» **YOUR OBJECTIVE**: Print the lines in the listing below that fall between the line with "此命令会检查所有已安装的 Snap 包是否有更新，并自动进行更新。" and the line with "Snap 包内包含了所有依赖，软件安装时不需要担心缺少依赖或库文件。这让软件在不同 Linux", those two lines included, exactly as they stand and with nothing else.
-*-
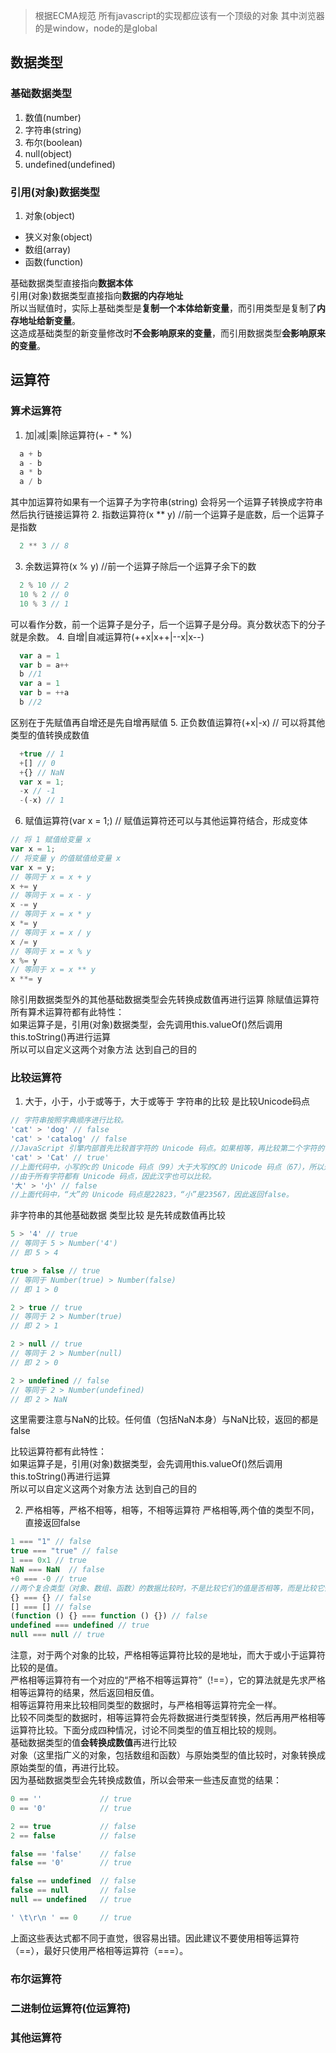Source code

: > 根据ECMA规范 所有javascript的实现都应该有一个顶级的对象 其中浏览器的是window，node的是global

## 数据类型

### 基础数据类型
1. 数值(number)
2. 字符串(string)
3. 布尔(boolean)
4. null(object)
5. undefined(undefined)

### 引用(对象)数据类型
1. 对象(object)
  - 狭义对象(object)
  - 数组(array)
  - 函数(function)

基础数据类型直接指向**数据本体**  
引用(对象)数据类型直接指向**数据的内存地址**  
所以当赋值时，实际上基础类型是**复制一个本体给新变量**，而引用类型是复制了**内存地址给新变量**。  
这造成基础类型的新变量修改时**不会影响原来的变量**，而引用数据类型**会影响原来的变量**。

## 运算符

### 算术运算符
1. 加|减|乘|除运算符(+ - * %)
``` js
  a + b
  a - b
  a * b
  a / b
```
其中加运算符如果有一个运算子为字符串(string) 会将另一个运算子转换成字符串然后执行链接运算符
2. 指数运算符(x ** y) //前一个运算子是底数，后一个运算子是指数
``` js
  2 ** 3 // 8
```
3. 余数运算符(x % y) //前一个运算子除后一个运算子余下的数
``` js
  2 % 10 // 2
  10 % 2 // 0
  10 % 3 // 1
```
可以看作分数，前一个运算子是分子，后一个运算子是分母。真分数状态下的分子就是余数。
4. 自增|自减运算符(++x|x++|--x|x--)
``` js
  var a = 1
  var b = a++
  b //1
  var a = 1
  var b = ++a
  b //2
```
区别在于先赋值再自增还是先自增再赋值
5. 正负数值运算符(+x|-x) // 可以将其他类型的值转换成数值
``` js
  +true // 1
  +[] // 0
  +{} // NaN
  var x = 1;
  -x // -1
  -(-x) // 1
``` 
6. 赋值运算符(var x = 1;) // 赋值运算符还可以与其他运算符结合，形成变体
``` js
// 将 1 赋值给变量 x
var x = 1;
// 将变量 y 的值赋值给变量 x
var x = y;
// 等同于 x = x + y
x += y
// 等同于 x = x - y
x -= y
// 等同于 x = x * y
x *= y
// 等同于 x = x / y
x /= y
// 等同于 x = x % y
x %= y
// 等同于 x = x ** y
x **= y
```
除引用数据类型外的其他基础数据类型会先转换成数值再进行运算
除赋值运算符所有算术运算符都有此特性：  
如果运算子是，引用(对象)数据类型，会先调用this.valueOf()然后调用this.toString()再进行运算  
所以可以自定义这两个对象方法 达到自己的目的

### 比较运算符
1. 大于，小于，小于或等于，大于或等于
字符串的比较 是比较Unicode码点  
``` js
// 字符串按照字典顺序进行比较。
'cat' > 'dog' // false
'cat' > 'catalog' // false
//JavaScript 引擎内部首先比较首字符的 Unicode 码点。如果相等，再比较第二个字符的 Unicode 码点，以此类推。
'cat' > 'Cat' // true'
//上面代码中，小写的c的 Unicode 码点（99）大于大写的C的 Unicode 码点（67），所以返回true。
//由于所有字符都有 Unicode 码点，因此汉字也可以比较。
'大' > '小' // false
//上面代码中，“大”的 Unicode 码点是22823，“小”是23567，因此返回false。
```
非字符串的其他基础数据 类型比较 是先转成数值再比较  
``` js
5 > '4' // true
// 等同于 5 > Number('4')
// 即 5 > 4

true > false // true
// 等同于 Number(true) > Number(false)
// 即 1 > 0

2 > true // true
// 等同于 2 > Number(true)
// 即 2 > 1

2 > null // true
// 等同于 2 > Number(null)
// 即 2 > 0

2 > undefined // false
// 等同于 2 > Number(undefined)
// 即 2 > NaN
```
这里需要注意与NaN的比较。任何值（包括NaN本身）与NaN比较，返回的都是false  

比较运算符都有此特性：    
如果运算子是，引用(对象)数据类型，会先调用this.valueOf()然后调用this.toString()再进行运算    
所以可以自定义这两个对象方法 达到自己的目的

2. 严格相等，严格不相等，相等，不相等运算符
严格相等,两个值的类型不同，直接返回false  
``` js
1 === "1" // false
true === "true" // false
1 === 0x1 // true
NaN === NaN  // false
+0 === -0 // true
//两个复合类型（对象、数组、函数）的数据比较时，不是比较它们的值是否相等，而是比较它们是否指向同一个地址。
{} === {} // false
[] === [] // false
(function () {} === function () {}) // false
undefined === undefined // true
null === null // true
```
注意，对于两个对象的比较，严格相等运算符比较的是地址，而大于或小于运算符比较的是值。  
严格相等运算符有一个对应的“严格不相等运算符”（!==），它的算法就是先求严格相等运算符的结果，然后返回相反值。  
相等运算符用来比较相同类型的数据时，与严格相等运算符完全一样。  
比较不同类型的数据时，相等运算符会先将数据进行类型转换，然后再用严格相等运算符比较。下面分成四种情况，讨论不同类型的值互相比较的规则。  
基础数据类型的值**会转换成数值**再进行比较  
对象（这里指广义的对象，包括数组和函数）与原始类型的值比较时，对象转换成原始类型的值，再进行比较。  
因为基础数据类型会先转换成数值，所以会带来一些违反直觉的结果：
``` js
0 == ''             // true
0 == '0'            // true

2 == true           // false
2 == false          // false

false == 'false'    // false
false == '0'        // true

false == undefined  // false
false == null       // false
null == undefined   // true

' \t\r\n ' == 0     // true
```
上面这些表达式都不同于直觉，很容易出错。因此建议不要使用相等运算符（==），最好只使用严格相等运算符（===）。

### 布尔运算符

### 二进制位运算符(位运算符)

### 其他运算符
-*-
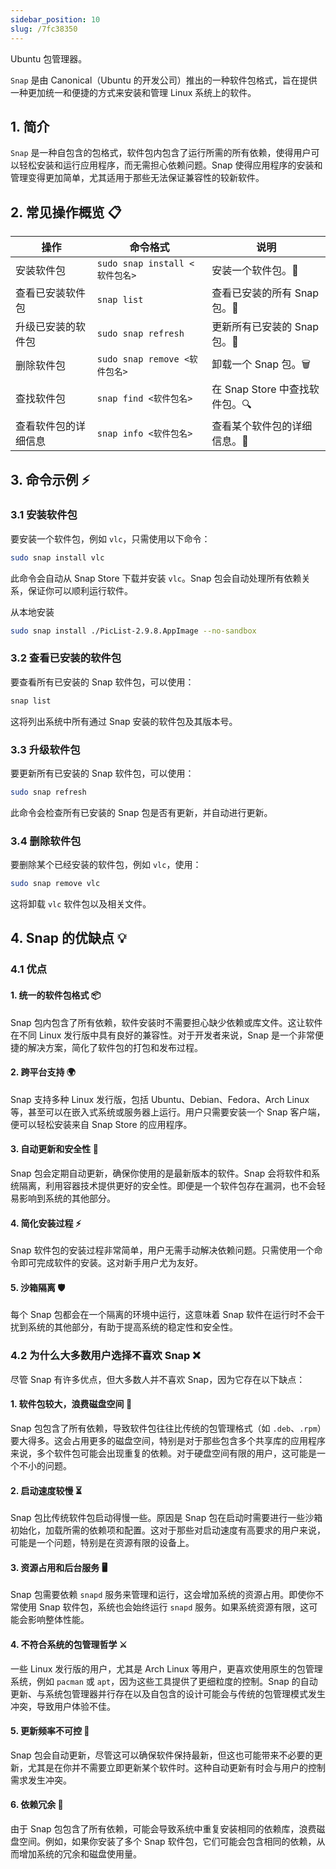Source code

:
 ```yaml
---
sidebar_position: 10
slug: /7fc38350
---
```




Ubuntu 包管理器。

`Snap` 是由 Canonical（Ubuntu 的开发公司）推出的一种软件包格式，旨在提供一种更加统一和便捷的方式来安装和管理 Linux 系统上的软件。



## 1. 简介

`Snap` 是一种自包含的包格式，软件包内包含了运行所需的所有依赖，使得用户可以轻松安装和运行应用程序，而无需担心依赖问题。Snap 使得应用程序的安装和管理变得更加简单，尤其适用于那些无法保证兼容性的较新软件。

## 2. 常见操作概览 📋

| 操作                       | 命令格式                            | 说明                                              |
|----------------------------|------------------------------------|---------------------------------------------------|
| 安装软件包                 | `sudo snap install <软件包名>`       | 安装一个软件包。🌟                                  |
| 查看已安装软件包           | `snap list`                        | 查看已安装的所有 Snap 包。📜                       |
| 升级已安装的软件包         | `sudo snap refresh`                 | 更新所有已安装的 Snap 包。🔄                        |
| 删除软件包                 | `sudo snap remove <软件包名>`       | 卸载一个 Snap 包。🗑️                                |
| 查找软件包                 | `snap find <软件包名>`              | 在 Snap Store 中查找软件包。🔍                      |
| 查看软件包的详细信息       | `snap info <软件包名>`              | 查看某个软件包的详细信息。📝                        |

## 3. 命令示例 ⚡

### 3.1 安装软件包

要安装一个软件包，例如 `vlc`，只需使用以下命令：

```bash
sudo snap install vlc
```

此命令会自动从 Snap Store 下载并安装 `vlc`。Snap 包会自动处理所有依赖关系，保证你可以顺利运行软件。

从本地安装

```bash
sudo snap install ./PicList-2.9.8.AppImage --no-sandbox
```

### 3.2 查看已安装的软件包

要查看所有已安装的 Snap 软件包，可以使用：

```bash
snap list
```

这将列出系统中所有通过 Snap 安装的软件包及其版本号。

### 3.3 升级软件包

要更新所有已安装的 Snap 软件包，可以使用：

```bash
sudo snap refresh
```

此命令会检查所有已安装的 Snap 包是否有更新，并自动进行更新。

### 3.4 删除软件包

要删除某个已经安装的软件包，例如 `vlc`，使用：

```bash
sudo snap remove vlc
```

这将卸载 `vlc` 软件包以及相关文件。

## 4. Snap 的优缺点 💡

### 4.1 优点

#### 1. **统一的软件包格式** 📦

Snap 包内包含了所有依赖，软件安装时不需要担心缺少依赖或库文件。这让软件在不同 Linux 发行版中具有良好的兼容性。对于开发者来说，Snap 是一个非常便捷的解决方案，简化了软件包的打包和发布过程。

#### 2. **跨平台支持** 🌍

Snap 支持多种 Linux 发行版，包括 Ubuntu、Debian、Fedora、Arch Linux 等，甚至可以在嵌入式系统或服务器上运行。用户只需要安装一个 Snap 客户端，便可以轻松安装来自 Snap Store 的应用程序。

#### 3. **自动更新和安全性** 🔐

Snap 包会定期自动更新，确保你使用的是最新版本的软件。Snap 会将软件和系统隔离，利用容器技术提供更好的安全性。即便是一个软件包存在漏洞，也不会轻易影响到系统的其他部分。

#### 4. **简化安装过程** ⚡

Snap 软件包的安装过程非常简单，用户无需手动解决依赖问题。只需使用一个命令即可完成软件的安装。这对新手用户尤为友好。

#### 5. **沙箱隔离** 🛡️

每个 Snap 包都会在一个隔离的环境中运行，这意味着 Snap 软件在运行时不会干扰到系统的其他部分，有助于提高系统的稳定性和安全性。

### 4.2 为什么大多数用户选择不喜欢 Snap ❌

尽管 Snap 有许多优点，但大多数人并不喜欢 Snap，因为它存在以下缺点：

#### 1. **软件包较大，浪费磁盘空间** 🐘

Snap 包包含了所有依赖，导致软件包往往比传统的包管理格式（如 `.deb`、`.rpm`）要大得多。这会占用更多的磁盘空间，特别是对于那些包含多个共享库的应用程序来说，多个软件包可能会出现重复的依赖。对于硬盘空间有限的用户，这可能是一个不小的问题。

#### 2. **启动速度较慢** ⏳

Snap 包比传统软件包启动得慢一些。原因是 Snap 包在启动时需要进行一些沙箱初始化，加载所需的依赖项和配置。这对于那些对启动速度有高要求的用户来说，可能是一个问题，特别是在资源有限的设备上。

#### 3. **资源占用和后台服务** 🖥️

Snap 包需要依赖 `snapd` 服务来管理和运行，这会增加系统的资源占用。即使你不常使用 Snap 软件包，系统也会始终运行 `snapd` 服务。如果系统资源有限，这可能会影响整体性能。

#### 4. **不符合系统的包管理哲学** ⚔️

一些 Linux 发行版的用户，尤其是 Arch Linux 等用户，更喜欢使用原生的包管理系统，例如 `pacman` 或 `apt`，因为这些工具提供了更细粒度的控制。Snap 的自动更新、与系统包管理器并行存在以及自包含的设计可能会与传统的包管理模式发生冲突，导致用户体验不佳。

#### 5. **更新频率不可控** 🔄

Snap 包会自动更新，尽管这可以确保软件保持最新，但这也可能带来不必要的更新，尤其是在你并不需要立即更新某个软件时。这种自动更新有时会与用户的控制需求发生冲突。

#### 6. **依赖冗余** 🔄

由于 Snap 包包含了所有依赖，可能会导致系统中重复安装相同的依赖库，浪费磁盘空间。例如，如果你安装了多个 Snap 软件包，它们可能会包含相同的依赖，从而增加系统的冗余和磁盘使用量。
-*-
» **PROBLEM SOLUTION**:
此命令会检查所有已安装的 Snap 包是否有更新，并自动进行更新。

### 3.4 删除软件包

要删除某个已经安装的软件包，例如 `vlc`，使用：

```bash
sudo snap remove vlc
```

这将卸载 `vlc` 软件包以及相关文件。

## 4. Snap 的优缺点 💡

### 4.1 优点

#### 1. **统一的软件包格式** 📦

Snap 包内包含了所有依赖，软件安装时不需要担心缺少依赖或库文件。这让软件在不同 Linux 发行版中具有良好的兼容性。对于开发者来说，Snap 是一个非常便捷的解决方案，简化了软件包的打包和发布过程。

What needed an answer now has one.